**WHAT YOU ARE ASKED TO DO**
Wherever a line of the records contains "blockquote", copy that line.

[[ EXERCISE DATA, beginning ]]

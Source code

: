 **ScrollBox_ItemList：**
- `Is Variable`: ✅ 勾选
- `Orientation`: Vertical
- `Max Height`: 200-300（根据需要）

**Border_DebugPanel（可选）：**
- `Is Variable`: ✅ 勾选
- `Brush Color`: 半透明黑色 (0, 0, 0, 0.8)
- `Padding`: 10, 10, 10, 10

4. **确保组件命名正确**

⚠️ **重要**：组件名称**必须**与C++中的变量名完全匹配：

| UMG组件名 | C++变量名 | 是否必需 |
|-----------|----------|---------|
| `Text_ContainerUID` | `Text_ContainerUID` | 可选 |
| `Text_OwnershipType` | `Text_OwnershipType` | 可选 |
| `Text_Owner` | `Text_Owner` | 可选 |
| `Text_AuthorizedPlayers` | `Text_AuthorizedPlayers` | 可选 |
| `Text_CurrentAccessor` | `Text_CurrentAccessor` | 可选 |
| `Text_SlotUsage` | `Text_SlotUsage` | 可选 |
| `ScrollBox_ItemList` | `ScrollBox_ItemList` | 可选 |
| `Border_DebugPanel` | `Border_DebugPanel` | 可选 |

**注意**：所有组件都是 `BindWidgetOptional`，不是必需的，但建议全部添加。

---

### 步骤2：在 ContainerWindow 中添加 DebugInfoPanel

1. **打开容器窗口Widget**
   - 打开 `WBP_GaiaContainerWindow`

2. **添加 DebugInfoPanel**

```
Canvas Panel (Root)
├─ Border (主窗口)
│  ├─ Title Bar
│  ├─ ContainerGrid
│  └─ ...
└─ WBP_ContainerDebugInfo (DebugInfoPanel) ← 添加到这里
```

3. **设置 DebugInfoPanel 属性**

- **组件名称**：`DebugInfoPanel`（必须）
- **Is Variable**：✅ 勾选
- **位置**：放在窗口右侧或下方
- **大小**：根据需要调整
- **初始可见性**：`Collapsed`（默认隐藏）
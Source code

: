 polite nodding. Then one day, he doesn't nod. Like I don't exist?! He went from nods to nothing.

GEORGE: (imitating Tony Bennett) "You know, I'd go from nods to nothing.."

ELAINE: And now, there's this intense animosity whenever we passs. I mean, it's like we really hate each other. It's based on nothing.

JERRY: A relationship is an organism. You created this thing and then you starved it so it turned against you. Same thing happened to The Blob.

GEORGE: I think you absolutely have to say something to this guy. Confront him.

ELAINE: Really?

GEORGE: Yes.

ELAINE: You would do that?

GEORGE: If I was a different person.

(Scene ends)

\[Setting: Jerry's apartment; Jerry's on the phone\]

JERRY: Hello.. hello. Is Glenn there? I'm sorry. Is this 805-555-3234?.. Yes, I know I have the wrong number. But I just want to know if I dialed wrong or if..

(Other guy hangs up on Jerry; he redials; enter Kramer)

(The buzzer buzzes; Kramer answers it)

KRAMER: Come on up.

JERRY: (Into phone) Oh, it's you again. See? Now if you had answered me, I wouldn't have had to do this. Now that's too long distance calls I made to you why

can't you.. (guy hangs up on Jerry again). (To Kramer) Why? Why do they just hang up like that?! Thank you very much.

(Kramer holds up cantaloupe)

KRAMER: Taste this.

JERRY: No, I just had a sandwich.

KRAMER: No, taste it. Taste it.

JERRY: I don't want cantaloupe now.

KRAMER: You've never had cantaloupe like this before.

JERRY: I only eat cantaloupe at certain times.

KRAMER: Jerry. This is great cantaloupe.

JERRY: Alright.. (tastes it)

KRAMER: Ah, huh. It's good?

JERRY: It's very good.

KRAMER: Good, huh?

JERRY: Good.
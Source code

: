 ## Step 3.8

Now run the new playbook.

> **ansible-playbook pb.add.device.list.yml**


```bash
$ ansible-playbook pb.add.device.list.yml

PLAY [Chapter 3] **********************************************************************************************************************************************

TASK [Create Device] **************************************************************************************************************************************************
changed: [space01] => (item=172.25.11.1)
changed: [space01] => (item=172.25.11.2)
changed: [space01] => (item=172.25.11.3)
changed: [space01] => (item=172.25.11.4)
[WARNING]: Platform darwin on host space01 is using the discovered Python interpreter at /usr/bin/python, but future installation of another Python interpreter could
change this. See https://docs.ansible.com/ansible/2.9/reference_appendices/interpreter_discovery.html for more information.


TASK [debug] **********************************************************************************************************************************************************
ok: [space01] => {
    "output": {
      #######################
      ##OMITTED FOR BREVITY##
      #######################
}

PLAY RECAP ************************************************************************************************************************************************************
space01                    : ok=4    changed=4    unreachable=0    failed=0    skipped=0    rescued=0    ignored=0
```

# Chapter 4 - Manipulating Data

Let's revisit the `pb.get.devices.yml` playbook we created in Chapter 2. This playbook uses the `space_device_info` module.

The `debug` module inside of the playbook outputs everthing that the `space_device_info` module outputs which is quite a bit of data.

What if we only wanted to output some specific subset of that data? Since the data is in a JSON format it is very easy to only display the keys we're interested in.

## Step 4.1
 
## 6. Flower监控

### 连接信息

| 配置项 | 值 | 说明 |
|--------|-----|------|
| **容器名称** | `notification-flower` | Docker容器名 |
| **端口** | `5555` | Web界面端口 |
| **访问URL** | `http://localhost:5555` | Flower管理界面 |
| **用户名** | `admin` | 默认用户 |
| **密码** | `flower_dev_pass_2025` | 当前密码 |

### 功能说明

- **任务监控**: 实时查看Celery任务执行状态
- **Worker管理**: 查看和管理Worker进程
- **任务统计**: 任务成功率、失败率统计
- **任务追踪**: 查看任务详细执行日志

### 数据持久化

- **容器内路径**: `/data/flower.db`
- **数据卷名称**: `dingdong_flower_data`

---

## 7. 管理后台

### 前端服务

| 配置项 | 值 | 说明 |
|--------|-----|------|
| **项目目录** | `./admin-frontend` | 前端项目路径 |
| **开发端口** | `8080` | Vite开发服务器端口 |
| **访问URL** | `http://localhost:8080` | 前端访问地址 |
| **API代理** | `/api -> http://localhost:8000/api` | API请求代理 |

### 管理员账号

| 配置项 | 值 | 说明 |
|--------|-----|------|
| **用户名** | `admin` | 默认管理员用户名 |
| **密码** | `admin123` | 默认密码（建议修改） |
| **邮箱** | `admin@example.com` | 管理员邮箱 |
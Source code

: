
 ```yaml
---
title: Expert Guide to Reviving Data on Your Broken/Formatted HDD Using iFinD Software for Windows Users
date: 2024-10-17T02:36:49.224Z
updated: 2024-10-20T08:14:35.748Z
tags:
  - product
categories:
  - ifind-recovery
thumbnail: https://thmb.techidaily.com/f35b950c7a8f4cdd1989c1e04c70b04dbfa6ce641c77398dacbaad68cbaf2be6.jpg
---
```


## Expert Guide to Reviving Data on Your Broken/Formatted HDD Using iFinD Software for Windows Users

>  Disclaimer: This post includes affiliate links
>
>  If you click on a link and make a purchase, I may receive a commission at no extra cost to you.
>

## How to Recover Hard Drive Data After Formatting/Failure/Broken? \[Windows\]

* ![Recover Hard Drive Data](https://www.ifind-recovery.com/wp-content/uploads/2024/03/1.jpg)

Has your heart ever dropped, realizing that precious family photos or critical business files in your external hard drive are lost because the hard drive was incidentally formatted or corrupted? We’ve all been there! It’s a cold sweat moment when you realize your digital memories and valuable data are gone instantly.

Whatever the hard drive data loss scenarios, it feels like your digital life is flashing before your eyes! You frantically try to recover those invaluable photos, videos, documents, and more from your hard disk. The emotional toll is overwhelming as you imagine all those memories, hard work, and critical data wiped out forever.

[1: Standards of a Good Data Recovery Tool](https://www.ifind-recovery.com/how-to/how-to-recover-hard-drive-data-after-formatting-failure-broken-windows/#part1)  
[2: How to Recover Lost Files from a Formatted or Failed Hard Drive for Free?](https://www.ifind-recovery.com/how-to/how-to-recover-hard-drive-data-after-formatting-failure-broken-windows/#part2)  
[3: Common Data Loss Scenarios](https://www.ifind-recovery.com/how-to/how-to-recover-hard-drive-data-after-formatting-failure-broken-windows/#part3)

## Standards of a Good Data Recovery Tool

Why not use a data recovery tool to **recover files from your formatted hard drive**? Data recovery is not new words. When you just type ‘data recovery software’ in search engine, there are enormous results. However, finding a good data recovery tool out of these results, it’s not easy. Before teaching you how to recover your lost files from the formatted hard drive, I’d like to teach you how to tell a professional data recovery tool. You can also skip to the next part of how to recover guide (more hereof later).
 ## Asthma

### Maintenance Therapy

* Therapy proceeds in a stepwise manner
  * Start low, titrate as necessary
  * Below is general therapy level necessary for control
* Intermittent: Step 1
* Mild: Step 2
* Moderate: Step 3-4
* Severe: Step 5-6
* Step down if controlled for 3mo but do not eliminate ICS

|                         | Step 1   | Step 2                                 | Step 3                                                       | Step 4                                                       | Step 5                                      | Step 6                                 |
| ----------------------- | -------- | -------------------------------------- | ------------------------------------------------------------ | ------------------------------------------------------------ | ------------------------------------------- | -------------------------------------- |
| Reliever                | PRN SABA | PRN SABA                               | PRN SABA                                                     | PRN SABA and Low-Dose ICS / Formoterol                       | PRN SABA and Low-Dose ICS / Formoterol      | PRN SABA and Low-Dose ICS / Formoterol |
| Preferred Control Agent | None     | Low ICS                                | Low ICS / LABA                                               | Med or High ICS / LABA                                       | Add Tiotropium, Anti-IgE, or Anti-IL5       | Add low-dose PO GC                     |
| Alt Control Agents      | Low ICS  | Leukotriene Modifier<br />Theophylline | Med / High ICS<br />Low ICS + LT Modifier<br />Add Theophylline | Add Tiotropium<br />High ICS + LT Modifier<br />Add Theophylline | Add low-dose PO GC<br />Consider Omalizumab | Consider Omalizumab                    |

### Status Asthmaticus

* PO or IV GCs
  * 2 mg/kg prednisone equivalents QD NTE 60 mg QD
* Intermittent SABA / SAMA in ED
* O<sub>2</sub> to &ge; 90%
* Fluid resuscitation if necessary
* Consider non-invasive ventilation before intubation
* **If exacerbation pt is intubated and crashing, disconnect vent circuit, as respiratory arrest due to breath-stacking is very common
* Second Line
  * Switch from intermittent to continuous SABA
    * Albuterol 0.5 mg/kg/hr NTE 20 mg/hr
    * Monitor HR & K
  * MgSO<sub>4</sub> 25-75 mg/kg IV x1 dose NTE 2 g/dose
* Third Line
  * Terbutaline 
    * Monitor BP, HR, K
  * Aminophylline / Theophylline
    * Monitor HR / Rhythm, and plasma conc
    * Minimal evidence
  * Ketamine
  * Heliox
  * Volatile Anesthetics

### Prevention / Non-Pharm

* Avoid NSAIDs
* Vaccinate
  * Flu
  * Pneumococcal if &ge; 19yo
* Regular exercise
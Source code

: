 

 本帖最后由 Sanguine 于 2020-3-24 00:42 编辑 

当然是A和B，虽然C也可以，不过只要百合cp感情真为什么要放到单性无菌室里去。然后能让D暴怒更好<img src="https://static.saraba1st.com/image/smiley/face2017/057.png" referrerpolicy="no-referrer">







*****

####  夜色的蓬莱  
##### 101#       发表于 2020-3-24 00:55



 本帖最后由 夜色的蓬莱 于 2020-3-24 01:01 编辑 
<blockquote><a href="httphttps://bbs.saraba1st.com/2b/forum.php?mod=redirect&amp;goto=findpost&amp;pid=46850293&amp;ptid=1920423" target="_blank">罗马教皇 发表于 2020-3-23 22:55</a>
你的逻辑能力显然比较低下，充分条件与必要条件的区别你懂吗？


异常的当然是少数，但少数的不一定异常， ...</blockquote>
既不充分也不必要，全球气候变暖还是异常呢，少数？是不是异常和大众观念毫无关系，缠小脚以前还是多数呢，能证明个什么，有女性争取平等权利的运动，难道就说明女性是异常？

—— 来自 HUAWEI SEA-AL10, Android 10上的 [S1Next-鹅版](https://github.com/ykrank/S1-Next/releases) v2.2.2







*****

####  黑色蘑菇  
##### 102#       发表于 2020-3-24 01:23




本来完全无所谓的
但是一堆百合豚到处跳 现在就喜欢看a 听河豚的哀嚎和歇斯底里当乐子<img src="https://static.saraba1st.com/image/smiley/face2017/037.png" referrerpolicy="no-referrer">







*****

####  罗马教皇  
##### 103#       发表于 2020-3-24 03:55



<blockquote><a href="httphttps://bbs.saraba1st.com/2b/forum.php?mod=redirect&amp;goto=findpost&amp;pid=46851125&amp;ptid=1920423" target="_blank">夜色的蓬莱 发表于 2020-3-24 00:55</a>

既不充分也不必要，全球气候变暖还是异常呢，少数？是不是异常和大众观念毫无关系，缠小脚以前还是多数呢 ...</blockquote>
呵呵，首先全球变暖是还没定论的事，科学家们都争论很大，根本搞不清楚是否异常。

[[ EXERCISE DATA, end ]]

**SOLUTION FOR THIS EXERCISE**
<blockquote><a href="httphttps://bbs.saraba1st.com/2b/forum.php?mod=redirect&amp;goto=findpost&amp;pid=46850293&amp;ptid=1920423" target="_blank">罗马教皇 发表于 2020-3-23 22:55</a>
异常的当然是少数，但少数的不一定异常， ...</blockquote>
<blockquote><a href="httphttps://bbs.saraba1st.com/2b/forum.php?mod=redirect&amp;goto=findpost&amp;pid=46851125&amp;ptid=1920423" target="_blank">夜色的蓬莱 发表于 2020-3-24 00:55</a>
既不充分也不必要，全球气候变暖还是异常呢，少数？是不是异常和大众观念毫无关系，缠小脚以前还是多数呢 ...</blockquote>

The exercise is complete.